Asistiendo al festival de humor de Edimburgo, el Fringe, conoció a Daniel Kitson, su álter ego también físicamente: “El cómico más underground e indie que existe. Empecé a fliparme tanto que me dije que, pasara lo que pasara, acabaría encima de un escenario”. Pasó por mucho, pero lo cumplió. Con los monólogos cómicos de moda cuando regresó a España, vio una oportunidad de dedicarse a ello: “En un bar al sur de Tenerife me enteré de que celebraban un concurso. Me presenté. Estaba tan nervioso que me subí a la montaña para relajarme. Me había parapetado mentalmente para afrontar eso, pero hasta que no pisé el escenario no supe qué iba a suceder. Salió muy bien, lo cual fue un enganche”. Desde ese momento, soltó las riendas Juan Ignacio y las cogió Ignatius: “La comedia, como la cultura, está al servicio del sistema. El sistema no quiere a gente aburrida, quiere verte entretenido, consumiendo. Mientras estamos entretenidos viendo comedia, perdemos tiempo de estar en la calle quemando contenedores”.
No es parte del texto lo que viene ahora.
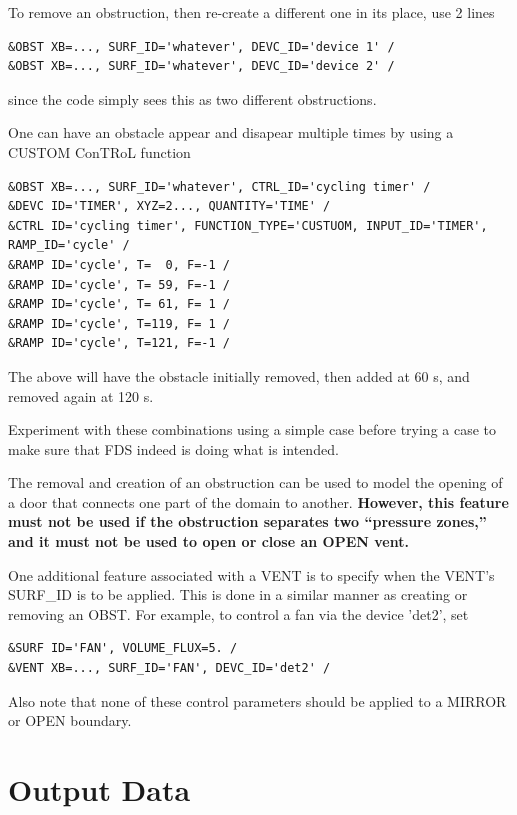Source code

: \documentclass[11pt]{book}
\begin{document}
To remove an obstruction, then re-create a different one in its place, use 2 lines


\footnotesize
\begin{verbatim}
&OBST XB=..., SURF_ID='whatever', DEVC_ID='device 1' /
&OBST XB=..., SURF_ID='whatever', DEVC_ID='device 2' /
\end{verbatim}

\normalsize
\noindent
since the code simply sees this as two different obstructions.

One can have an obstacle appear and disapear multiple times by using a {\ct CUSTOM ConTRoL} function

\footnotesize
\begin{verbatim}
&OBST XB=..., SURF_ID='whatever', CTRL_ID='cycling timer' /
&DEVC ID='TIMER', XYZ=2..., QUANTITY='TIME' /
&CTRL ID='cycling timer', FUNCTION_TYPE='CUSTUOM, INPUT_ID='TIMER', RAMP_ID='cycle' /
&RAMP ID='cycle', T=  0, F=-1 /
&RAMP ID='cycle', T= 59, F=-1 /
&RAMP ID='cycle', T= 61, F= 1 /
&RAMP ID='cycle', T=119, F= 1 /
&RAMP ID='cycle', T=121, F=-1 /
\end{verbatim}

\normalsize
\noindent
The above will have the obstacle initially removed, then added at 60 s, and removed again at 120 s.

Experiment with these combinations using a simple
case before trying a case to make sure that FDS indeed is doing what is intended.

The removal and creation of an obstruction
can be used to model the opening of a door that connects one
part of the domain to another. {\bf However, this feature must not be used if the obstruction separates
two ``pressure zones,'' and it must not be used to open or close an {\ct OPEN} vent.}

One additional feature associated with a {\ct VENT} is to specify when the {\ct VENT}'s
{\ct SURF\_ID} is to be applied.  This is done in a similar manner as creating or removing an {\ct OBST}.
For example, to control a fan via the device {\ct 'det2'}, set

\footnotesize
\begin{verbatim}
&SURF ID='FAN', VOLUME_FLUX=5. /
&VENT XB=..., SURF_ID='FAN', DEVC_ID='det2' /
\end{verbatim}
\normalsize
\noindent
Also note that none of these
control parameters should be applied to a {\ct MIRROR} or {\ct OPEN} boundary.


\clearpage

\section{Output Data} %
\label{info:outputdata}
\end{document}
Interrumpe su discurso porque le recuerdan que quedan sólo unos minutos para comenzar a grabar otro capítulo de La Vida Moderna. Lleva unas notas con tachones en un folio. Todavía conserva algo de su manía de ajustar la longitud de las frases, con más o menos palabras, para justificar los márgenes. Así hizo durante años hasta que un compañero de facultad le descubrió la existencia del tabulador. El talento de los auténticos genios no está para teclear sino para crear. Cuando se abran los micrófonos Nacho se achantará ante Farray. Sólo les separa el fino borde del escenario: “El sagrado límite entre el refugio y la tormenta”. Mientras, despide su Playlist recomendándonos la última serie de Jim Carrey: “Kidding. La primera temporada me gustó mucho. La segunda es una mierda, no sé qué pasó. Creo que ya no la dirigía Michel Gondry”. Suena el móvil y sigue ganando terrero Ignatius: “Me gustaría recibir un tuit de Nathy Peluso con un 'LLÁMAME' con mayúsculas como diciendo: voy toda loca, voy a fuego contigo”.
Preocupándose por un gato callejero que se cruza, él también se frena y, al instante, regresa el tímido y honrado muchachito tinerfeño al que la comedia le salvó la vida: “Soy mi peor enemigo lo mire por donde lo mire, el peor contrincante con quien me podía haber enfrentado”.